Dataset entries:
· · ·

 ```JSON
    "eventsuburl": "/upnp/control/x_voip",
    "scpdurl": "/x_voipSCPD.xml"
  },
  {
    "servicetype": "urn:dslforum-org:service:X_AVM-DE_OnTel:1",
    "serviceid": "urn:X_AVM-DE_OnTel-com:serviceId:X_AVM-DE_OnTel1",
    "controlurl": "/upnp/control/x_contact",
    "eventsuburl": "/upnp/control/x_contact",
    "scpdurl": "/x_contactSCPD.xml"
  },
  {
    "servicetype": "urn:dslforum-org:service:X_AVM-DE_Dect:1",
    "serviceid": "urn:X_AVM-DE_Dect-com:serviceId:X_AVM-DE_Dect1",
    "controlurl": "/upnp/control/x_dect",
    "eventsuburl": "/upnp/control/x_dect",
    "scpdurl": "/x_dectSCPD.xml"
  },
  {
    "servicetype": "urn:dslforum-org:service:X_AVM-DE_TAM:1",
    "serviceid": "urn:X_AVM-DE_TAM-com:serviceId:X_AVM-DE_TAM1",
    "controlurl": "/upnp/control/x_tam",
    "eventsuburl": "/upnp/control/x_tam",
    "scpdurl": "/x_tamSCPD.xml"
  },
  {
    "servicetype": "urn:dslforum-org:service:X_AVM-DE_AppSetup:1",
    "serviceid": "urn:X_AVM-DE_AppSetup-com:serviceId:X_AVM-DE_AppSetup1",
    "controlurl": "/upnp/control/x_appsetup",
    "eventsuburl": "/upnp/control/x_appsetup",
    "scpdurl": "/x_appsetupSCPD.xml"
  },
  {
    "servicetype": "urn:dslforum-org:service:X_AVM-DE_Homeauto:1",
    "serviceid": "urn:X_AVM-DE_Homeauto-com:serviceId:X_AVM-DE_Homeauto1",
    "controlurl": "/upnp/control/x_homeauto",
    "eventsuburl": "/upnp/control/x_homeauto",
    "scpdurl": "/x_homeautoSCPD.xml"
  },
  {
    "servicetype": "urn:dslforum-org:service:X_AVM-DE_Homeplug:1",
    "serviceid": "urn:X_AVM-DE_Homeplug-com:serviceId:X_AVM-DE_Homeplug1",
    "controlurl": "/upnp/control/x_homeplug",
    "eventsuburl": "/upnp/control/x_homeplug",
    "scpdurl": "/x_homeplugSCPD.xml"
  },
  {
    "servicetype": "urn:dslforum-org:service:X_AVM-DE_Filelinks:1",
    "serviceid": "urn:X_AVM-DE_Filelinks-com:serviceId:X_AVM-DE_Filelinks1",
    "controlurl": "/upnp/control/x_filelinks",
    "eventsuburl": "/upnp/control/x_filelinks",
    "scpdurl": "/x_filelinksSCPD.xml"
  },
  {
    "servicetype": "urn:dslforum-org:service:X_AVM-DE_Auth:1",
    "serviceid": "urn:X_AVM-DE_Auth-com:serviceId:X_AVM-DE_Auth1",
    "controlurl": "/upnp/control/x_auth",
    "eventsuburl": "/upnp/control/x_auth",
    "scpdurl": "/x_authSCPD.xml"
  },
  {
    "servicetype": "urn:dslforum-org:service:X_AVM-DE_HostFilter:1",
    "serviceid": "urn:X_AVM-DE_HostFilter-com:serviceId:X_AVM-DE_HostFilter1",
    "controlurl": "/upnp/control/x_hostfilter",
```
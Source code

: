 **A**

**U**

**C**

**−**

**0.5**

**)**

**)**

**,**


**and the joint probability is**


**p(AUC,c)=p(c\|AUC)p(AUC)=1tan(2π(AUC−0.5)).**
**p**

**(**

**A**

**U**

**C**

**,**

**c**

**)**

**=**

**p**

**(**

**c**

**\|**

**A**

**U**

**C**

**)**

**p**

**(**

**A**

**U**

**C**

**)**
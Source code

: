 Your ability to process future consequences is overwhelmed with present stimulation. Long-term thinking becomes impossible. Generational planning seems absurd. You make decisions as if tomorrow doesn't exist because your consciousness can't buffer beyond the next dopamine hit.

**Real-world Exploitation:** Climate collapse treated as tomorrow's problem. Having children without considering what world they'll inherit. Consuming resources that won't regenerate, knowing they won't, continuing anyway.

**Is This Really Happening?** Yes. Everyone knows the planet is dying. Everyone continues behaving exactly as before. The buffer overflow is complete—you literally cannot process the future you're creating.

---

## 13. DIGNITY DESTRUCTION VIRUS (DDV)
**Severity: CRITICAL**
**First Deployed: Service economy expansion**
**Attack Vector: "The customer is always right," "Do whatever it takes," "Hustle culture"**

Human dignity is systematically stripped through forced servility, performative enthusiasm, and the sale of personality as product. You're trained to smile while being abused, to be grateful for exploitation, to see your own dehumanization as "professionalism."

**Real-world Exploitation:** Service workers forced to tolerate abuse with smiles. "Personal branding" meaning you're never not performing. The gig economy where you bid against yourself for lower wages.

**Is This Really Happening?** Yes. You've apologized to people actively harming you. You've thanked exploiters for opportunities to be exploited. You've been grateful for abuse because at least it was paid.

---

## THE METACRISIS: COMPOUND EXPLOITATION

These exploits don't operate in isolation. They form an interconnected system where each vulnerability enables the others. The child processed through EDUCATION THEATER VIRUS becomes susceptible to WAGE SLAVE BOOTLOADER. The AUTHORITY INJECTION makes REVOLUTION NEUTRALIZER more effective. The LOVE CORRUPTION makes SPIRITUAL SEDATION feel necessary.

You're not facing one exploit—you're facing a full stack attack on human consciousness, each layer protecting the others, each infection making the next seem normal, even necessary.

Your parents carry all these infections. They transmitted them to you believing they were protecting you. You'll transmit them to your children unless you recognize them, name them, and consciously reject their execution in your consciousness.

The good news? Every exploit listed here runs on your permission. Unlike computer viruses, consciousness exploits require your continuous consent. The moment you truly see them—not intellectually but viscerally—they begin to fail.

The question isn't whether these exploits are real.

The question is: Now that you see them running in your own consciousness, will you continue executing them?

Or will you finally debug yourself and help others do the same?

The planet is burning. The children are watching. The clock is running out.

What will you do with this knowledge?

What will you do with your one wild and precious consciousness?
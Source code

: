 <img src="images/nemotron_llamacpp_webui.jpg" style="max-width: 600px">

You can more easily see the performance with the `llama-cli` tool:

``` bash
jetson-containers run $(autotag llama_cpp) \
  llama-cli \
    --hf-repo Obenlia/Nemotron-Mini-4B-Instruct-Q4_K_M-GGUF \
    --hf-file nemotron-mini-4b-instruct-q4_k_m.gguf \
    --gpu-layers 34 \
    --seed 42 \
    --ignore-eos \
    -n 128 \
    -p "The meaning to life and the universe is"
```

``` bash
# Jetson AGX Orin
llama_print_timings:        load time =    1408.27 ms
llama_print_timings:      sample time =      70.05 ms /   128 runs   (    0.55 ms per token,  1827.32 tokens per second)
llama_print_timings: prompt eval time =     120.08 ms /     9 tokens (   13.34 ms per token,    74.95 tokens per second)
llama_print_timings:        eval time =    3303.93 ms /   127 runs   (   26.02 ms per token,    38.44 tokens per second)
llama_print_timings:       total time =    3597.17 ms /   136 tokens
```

· · ·

§ **Exercise**
Would you report every line of the entries above containing the word "time"?

§ **Solution for this task**
llama_print_timings:        load time =    1408.27 ms
llama_print_timings:      sample time =      70.05 ms /   128 runs   (    0.55 ms per token,  1827.32 tokens per second)
llama_print_timings: prompt eval time =     120.08 ms /     9 tokens (   13.34 ms per token,    74.95 tokens per second)
llama_print_timings:        eval time =    3303.93 ms /   127 runs   (   26.02 ms per token,    38.44 tokens per second)
llama_print_timings:       total time =    3597.17 ms /   136 tokens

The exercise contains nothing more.